Disfrutaba viéndolos rendir su alma sin remisión mientras sus amadas recibían
del diestro arquero la flecha con punta de plomo impregnada de olvido. Aquel
obsequio encerraba, por encima de la complacencia del hijo de Marte, una
necesidad aún mayor de sentirse poderosa.
Allí estaba al fin el
objeto ansiado: una impresionante ballesta de oro preparada para cargar dos
flechas a la vez. Dispuesta a vencer su lánguida existencia, ideaba tornar el
enamoramiento platónico de sus entregados pretendientes en un amor tan
intenso que hiciera de ellos perpetuos esclavos de su pasión. Dos flechas de
oro para un mismo mortal. Venus evolucionaba hacia una deidad devoradora.
Cupido, en su
adolescente agitación, acertaba a ver en aquel novedoso ingenio la
solución al dilema que le planteaba su cometido en el noble arte de amor:
cuando el ingrato destino decidía, en el lapsus de tiempo en el que volvía a
cargar su arco, que fuera el humano equivocado el que se cruzara delante
de la mirada embriagada de su víctima. Ahora un solo disparo bastaría
para alcanzar dos incautos a un tiempo, que, al mirarse, ardieran en el mutuo
deseo.
Ignoraba la intención
escondida de su madre hasta que sus pensamientos se encontraron en medio de
aquella habitación. El hermoso dios alado, condescendiente, tomó el arma entre
sus manos y la cargó con dos de sus flechas, corrigiendo su trayectoria. El
obsequio bien merecía ceder al capricho de su progenitora. Apuntó hacia el
genial creador de aquel invento, que apenas tuvo tiempo de intuir el dulce
ataque. Un certero disparo, y las dos saetas atravesaron su pecho para luego
evaporarse en la nada. El instante del disparo fue suficiente. Ambos se habían
dado cuenta del error. Una de las puntas era de plomo. Demasiado tarde. Cupido,
temiendo la ira de su madre por su torpeza, desplegó sus alas y abandonó el
lugar llevando la ballesta consigo.
Venus permanecía
inmóvil, en medio de la estancia, preguntándose qué efectos ocasionarían la
mezcla de ambas naturalezas en su cuerpo y en su voluntad. La manera en que él
empezaba a mirarla la hacían intuir que la fuerza del amor vencería al olvido y
la ingratitud que acompañaban el oscuro metal.
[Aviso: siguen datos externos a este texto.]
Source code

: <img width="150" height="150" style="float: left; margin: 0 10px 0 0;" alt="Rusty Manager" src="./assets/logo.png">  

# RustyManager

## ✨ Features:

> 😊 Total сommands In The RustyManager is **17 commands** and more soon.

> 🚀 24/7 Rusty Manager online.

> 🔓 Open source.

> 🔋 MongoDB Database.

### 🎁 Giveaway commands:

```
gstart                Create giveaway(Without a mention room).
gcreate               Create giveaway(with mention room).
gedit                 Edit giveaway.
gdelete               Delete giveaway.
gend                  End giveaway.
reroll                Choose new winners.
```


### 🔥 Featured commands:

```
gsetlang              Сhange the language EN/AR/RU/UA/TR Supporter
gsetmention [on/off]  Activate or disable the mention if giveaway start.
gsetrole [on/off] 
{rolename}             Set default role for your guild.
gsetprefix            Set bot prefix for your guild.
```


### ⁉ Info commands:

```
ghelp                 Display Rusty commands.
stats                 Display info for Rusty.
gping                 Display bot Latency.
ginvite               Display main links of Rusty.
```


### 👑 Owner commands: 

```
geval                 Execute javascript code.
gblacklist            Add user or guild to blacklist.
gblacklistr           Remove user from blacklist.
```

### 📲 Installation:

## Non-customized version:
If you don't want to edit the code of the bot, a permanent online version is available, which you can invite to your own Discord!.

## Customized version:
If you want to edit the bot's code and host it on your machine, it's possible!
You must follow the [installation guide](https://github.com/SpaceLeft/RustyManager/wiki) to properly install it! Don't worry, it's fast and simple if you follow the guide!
Así fue como la diosa de la
belleza llevó al joven mortal hasta su lecho y se dejó inundar de nuevas
pasiones y placeres terrenales que la hicieron sucumbir al fuego de aquel
humano. Y así fue como el
deleite del despertar la llevó hasta la mayor sorpresa de su existencia. Lejos
de encontrarle aún junto a ella, solo halló un pergamino escrito. Una oda a sus
encantos, y la débil promesa de regresar pronto a su lado.
La humanidad no
tardaría en descubrir las consecuencias del descuido de Cupido: el comienzo de una nueva era.